Once you have read the records below, print them again exactly as they stand.
**** TASK MATERIAL ****
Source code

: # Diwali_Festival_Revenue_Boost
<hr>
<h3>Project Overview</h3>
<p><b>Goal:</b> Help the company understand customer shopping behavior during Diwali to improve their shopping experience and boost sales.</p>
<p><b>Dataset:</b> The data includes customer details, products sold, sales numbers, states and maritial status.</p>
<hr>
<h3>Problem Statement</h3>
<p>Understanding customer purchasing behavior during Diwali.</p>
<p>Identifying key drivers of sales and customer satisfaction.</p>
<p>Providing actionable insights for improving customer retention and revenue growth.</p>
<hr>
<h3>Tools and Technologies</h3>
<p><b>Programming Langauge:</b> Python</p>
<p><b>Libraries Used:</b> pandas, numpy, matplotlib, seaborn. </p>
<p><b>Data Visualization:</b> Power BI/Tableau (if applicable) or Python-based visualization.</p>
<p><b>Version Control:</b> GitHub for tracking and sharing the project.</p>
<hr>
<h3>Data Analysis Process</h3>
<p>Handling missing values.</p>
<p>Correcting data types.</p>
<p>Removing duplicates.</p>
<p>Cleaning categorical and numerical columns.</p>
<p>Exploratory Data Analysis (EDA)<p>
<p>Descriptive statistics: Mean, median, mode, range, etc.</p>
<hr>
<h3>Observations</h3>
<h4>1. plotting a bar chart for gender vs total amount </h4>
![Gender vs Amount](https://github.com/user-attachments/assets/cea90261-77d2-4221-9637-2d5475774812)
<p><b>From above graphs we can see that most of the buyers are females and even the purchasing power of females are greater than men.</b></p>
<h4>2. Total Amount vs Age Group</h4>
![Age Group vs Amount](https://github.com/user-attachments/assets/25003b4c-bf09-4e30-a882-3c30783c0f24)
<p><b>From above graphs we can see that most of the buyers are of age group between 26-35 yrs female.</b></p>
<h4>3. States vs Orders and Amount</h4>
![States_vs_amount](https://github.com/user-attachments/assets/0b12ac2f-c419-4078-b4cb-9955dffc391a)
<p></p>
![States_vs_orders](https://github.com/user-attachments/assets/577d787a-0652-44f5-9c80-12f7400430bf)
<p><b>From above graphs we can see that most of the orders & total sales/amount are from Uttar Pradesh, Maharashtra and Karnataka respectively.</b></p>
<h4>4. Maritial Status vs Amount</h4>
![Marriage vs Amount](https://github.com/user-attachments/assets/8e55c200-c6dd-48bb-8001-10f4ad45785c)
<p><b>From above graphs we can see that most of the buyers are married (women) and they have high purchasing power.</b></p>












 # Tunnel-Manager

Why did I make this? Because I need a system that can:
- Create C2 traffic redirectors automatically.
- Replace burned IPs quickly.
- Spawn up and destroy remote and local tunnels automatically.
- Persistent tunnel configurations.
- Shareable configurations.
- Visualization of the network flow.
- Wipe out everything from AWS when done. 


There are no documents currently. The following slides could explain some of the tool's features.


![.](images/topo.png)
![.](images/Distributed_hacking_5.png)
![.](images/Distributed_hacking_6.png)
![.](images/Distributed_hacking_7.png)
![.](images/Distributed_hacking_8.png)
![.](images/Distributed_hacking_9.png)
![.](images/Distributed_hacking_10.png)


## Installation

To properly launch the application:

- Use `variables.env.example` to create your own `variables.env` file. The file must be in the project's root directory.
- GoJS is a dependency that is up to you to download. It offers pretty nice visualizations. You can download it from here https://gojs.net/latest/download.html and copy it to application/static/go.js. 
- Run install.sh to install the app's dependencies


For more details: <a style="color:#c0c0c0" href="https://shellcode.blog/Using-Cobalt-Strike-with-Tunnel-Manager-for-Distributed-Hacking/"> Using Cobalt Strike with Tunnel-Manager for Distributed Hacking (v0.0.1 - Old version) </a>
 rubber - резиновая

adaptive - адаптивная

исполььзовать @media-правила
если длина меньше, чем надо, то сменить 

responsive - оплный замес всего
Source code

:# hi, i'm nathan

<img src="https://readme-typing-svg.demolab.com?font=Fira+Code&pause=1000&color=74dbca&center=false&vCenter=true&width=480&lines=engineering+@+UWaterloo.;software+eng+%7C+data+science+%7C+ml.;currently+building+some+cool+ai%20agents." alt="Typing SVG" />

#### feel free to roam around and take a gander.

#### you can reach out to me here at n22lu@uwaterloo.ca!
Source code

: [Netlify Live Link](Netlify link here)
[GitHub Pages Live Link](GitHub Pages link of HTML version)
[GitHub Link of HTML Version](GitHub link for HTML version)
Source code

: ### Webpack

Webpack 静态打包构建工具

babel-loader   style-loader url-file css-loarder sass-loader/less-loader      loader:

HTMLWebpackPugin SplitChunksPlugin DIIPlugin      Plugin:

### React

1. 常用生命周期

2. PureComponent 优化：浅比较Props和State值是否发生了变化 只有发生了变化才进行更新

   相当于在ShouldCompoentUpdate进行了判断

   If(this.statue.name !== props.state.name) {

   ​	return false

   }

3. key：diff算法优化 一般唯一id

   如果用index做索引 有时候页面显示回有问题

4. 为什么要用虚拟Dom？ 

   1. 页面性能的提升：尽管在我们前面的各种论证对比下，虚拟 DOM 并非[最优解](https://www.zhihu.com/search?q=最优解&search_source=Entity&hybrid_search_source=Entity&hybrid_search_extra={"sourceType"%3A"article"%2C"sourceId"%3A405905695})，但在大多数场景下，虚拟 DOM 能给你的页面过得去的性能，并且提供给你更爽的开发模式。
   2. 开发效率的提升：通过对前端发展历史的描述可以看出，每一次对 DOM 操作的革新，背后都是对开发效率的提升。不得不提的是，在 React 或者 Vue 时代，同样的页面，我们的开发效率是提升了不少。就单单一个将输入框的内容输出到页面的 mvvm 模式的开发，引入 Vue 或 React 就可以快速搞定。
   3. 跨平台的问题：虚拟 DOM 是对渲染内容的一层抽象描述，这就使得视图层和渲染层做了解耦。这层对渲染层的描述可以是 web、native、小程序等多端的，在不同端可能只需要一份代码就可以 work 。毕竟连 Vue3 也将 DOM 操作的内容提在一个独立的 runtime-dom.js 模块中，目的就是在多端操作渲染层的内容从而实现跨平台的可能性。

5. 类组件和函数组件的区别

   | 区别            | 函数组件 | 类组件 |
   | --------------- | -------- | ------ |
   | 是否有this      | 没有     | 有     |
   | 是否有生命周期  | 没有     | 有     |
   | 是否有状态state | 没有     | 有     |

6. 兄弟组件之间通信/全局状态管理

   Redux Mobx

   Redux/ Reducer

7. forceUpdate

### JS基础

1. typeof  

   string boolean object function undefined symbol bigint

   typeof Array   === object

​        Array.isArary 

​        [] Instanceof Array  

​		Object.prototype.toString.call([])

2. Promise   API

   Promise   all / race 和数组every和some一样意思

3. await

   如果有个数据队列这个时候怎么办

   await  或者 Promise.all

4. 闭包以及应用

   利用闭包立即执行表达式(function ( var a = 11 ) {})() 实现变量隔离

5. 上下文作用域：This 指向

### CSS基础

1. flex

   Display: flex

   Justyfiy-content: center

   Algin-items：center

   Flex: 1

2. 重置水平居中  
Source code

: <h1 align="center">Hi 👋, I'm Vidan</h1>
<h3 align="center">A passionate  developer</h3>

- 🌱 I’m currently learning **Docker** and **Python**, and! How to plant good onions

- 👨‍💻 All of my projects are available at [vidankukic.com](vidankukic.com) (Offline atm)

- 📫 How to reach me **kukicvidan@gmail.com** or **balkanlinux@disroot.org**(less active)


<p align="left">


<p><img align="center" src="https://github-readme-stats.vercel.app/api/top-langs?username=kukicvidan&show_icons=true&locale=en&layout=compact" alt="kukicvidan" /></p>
****
**WRITTEN SOLUTION**
Source code

: # Diwali_Festival_Revenue_Boost
<hr>
<h3>Project Overview</h3>
<p><b>Goal:</b> Help the company understand customer shopping behavior during Diwali to improve their shopping experience and boost sales.</p>
<p><b>Dataset:</b> The data includes customer details, products sold, sales numbers, states and maritial status.</p>
<hr>
<h3>Problem Statement</h3>
<p>Understanding customer purchasing behavior during Diwali.</p>
<p>Identifying key drivers of sales and customer satisfaction.</p>
<p>Providing actionable insights for improving customer retention and revenue growth.</p>
<hr>
<h3>Tools and Technologies</h3>
<p><b>Programming Langauge:</b> Python</p>
<p><b>Libraries Used:</b> pandas, numpy, matplotlib, seaborn. </p>
<p><b>Data Visualization:</b> Power BI/Tableau (if applicable) or Python-based visualization.</p>
<p><b>Version Control:</b> GitHub for tracking and sharing the project.</p>
<hr>
<h3>Data Analysis Process</h3>
<p>Handling missing values.</p>
<p>Correcting data types.</p>
<p>Removing duplicates.</p>
<p>Cleaning categorical and numerical columns.</p>
<p>Exploratory Data Analysis (EDA)<p>
<p>Descriptive statistics: Mean, median, mode, range, etc.</p>
<hr>
<h3>Observations</h3>
<h4>1. plotting a bar chart for gender vs total amount </h4>
![Gender vs Amount](https://github.com/user-attachments/assets/cea90261-77d2-4221-9637-2d5475774812)
<p><b>From above graphs we can see that most of the buyers are females and even the purchasing power of females are greater than men.</b></p>
<h4>2. Total Amount vs Age Group</h4>
![Age Group vs Amount](https://github.com/user-attachments/assets/25003b4c-bf09-4e30-a882-3c30783c0f24)
<p><b>From above graphs we can see that most of the buyers are of age group between 26-35 yrs female.</b></p>
<h4>3. States vs Orders and Amount</h4>
![States_vs_amount](https://github.com/user-attachments/assets/0b12ac2f-c419-4078-b4cb-9955dffc391a)
<p></p>
![States_vs_orders](https://github.com/user-attachments/assets/577d787a-0652-44f5-9c80-12f7400430bf)
<p><b>From above graphs we can see that most of the orders & total sales/amount are from Uttar Pradesh, Maharashtra and Karnataka respectively.</b></p>
<h4>4. Maritial Status vs Amount</h4>
![Marriage vs Amount](https://github.com/user-attachments/assets/8e55c200-c6dd-48bb-8001-10f4ad45785c)
<p><b>From above graphs we can see that most of the buyers are married (women) and they have high purchasing power.</b></p>












 # Tunnel-Manager

Why did I make this? Because I need a system that can:
- Create C2 traffic redirectors automatically.
- Replace burned IPs quickly.
- Spawn up and destroy remote and local tunnels automatically.
- Persistent tunnel configurations.
- Shareable configurations.
- Visualization of the network flow.
- Wipe out everything from AWS when done. 


There are no documents currently. The following slides could explain some of the tool's features.


![.](images/topo.png)
![.](images/Distributed_hacking_5.png)
![.](images/Distributed_hacking_6.png)
![.](images/Distributed_hacking_7.png)
![.](images/Distributed_hacking_8.png)
![.](images/Distributed_hacking_9.png)
![.](images/Distributed_hacking_10.png)


## Installation

To properly launch the application:

- Use `variables.env.example` to create your own `variables.env` file. The file must be in the project's root directory.
- GoJS is a dependency that is up to you to download. It offers pretty nice visualizations. You can download it from here https://gojs.net/latest/download.html and copy it to application/static/go.js. 
- Run install.sh to install the app's dependencies


For more details: <a style="color:#c0c0c0" href="https://shellcode.blog/Using-Cobalt-Strike-with-Tunnel-Manager-for-Distributed-Hacking/"> Using Cobalt Strike with Tunnel-Manager for Distributed Hacking (v0.0.1 - Old version) </a>
 rubber - резиновая

adaptive - адаптивная

исполььзовать @media-правила
если длина меньше, чем надо, то сменить 

responsive - оплный замес всего
Source code

:# hi, i'm nathan

<img src="https://readme-typing-svg.demolab.com?font=Fira+Code&pause=1000&color=74dbca&center=false&vCenter=true&width=480&lines=engineering+@+UWaterloo.;software+eng+%7C+data+science+%7C+ml.;currently+building+some+cool+ai%20agents." alt="Typing SVG" />

#### feel free to roam around and take a gander.

#### you can reach out to me here at n22lu@uwaterloo.ca!
Source code

: [Netlify Live Link](Netlify link here)
[GitHub Pages Live Link](GitHub Pages link of HTML version)
[GitHub Link of HTML Version](GitHub link for HTML version)
Source code

: ### Webpack

Webpack 静态打包构建工具

babel-loader   style-loader url-file css-loarder sass-loader/less-loader      loader:

HTMLWebpackPugin SplitChunksPlugin DIIPlugin      Plugin:

### React

1. 常用生命周期

2. PureComponent 优化：浅比较Props和State值是否发生了变化 只有发生了变化才进行更新

   相当于在ShouldCompoentUpdate进行了判断

   If(this.statue.name !== props.state.name) {

   ​	return false

   }

3. key：diff算法优化 一般唯一id

   如果用index做索引 有时候页面显示回有问题

4. 为什么要用虚拟Dom？ 

   1. 页面性能的提升：尽管在我们前面的各种论证对比下，虚拟 DOM 并非[最优解](https://www.zhihu.com/search?q=最优解&search_source=Entity&hybrid_search_source=Entity&hybrid_search_extra={"sourceType"%3A"article"%2C"sourceId"%3A405905695})，但在大多数场景下，虚拟 DOM 能给你的页面过得去的性能，并且提供给你更爽的开发模式。
   2. 开发效率的提升：通过对前端发展历史的描述可以看出，每一次对 DOM 操作的革新，背后都是对开发效率的提升。不得不提的是，在 React 或者 Vue 时代，同样的页面，我们的开发效率是提升了不少。就单单一个将输入框的内容输出到页面的 mvvm 模式的开发，引入 Vue 或 React 就可以快速搞定。
   3. 跨平台的问题：虚拟 DOM 是对渲染内容的一层抽象描述，这就使得视图层和渲染层做了解耦。这层对渲染层的描述可以是 web、native、小程序等多端的，在不同端可能只需要一份代码就可以 work 。毕竟连 Vue3 也将 DOM 操作的内容提在一个独立的 runtime-dom.js 模块中，目的就是在多端操作渲染层的内容从而实现跨平台的可能性。

5. 类组件和函数组件的区别

   | 区别            | 函数组件 | 类组件 |
   | --------------- | -------- | ------ |
   | 是否有this      | 没有     | 有     |
   | 是否有生命周期  | 没有     | 有     |
   | 是否有状态state | 没有     | 有     |

6. 兄弟组件之间通信/全局状态管理

   Redux Mobx

   Redux/ Reducer

7. forceUpdate

### JS基础

1. typeof  

   string boolean object function undefined symbol bigint

   typeof Array   === object

​        Array.isArary 

​        [] Instanceof Array  

​		Object.prototype.toString.call([])

2. Promise   API

   Promise   all / race 和数组every和some一样意思

3. await

   如果有个数据队列这个时候怎么办

   await  或者 Promise.all

4. 闭包以及应用

   利用闭包立即执行表达式(function ( var a = 11 ) {})() 实现变量隔离

5. 上下文作用域：This 指向

### CSS基础

1. flex

   Display: flex

   Justyfiy-content: center

   Algin-items：center

   Flex: 1

2. 重置水平居中  
Source code

: <h1 align="center">Hi 👋, I'm Vidan</h1>
<h3 align="center">A passionate  developer</h3>

- 🌱 I’m currently learning **Docker** and **Python**, and! How to plant good onions

- 👨‍💻 All of my projects are available at [vidankukic.com](vidankukic.com) (Offline atm)

- 📫 How to reach me **kukicvidan@gmail.com** or **balkanlinux@disroot.org**(less active)


<p align="left">


<p><img align="center" src="https://github-readme-stats.vercel.app/api/top-langs?username=kukicvidan&show_icons=true&locale=en&layout=compact" alt="kukicvidan" /></p>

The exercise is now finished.